Louis Mack is a seasoned retirement planner and self-proclaimed hippie. When he’s not giving advice on how to prepare for retirement, he enjoys spending his leisure time outdoors camping.
Saving for retirement is something that many people struggle with. This is because people view retirement as something that is far off in the distance and something they can “deal with later”. However, nothing could be further from the truth as the time to start considering retirement is the day you start working. By following some of these guidelines you can better prepare yourself for retirement and have the money you need when you actually retire.
Create a Retirement Plan
The first thing to do is create a plan for your retirement. The first step to doing this is to determine your retirement age.
There are a number of factors that will affect your retirement age and it is subject to change as economic factors you have no control over can impact when you retire, but it is possible to get rough estimate by using a retirement calculator which will take into account how much you are saving as well as other significant factors.

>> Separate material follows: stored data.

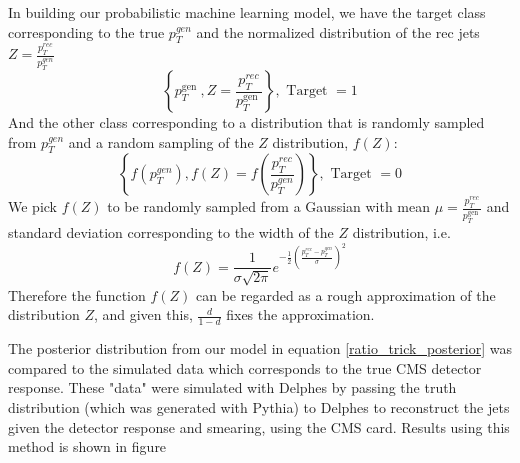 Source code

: In building our probabilistic machine learning model, we have the target class corresponding to the true $p_T^{gen}$ and the normalized distribution of the rec jets $Z= \frac{p_T^{rec}}{p_T^{gen}}$
\begin{equation}
    \left\{p_{T}^{\text {gen }}, Z=\frac{p_{T}^{r e c}}{p_{T}^{\text {gen }}}\right\}, \text { Target }=1
\end{equation}
And the other class corresponding to a distribution that is randomly sampled from $p_T^{gen}$ and a random sampling of the $Z$ distribution, $f(Z)$:
\begin{equation}
    \left\{f\left(p_{T}^{g e n}\right), f(Z)=f\left(\frac{p_{T}^{r e c}}{p_{T}^{g e n}}\right)\right\}, \text { Target }=0
\end{equation}
We pick $f(Z)$  to be randomly sampled from a Gaussian with mean $\mu=\frac{p_{T}^{r e c}}{p_{T}^{\text {gen }}}$ and standard deviation corresponding to the width of the $Z$ distribution, i.e.
\begin{equation}
f(Z)=\frac{1}{\sigma \sqrt{2 \pi}} e^{-\frac{1}{2}\left(\frac{p_T^{rec}-p_T^{gen}}{\sigma}\right)^{2}}
\end{equation}
Therefore the function $f(Z)$ can be regarded as a rough approximation of the distribution $Z$, and given this, $\frac{d}{1-d}$ fixes the approximation.

The posterior distribution from our model in equation \ref{ratio_trick_posterior} was compared to the simulated data which corresponds to the true CMS detector response. These "data" were simulated with Delphes by passing the truth distribution (which was generated with Pythia) to Delphes to reconstruct the jets given the detector response and smearing, using the CMS card. Results using this method is shown in figure

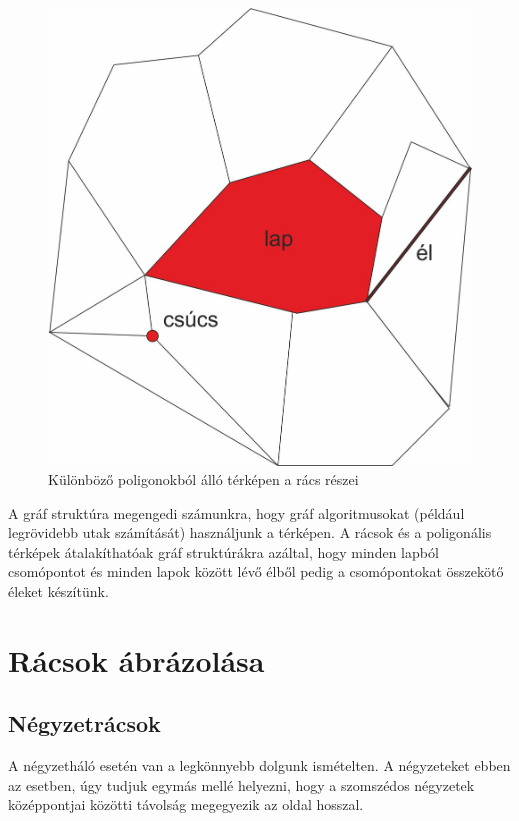 \begin{figure}[h!]
\centering
\includegraphics[scale=0.4]{kepek/PartsOfGrid2.jpg}
\caption{Különböző poligonokból álló térképen a rács részei}
\label{fig:PartsOfGrid2}
\end{figure}

A gráf struktúra megengedi számunkra, hogy gráf algoritmusokat (például legrövidebb utak számítását) használjunk a térképen. A rácsok és a poligonális térképek átalakíthatóak gráf struktúrákra azáltal, hogy minden lapból csomópontot és minden lapok között lévő élből pedig a csomópontokat összekötő éleket készítünk.

\section{Rácsok ábrázolása}

\subsection{Négyzetrácsok}

A négyzetháló esetén van a legkönnyebb dolgunk ismételten. A négyzeteket ebben az esetben, úgy tudjuk egymás mellé helyezni, hogy a szomszédos négyzetek középpontjai közötti távolság megegyezik az oldal hosszal.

This will give an idea of where you need to get to and from there it is all about finding ways to reach that goal.
This seems like common sense, but the importance of when you start saving cannot be understated. The earlier you start saving, the easier it will be to reach your retirement goals.
The reason starting early is so important is because it gives your money more time to grow. This is why it is important to contribute as much as you can early on, as this will pay off handsomely in the long run.
Utilize Retirement Plans
Another thing you can do to start saving properly for retirement is to utilize the retirement plans available to you. Typically employers offer retirement savings plans like an Individual Retirement Account (IRA) or 401(k) plan.
These plans can be very helpful for saving as they can be set up to automatically deduct from your paycheck which means you won’t even see the money you’re saving (making it difficult to spend).
The savings can be further increased with programs that involve “employer match” where your employer will match the amount of money you invest into your retirement savings. If this opportunity is available to you then you must take advantage of it as not doing so is simply throwing away free money.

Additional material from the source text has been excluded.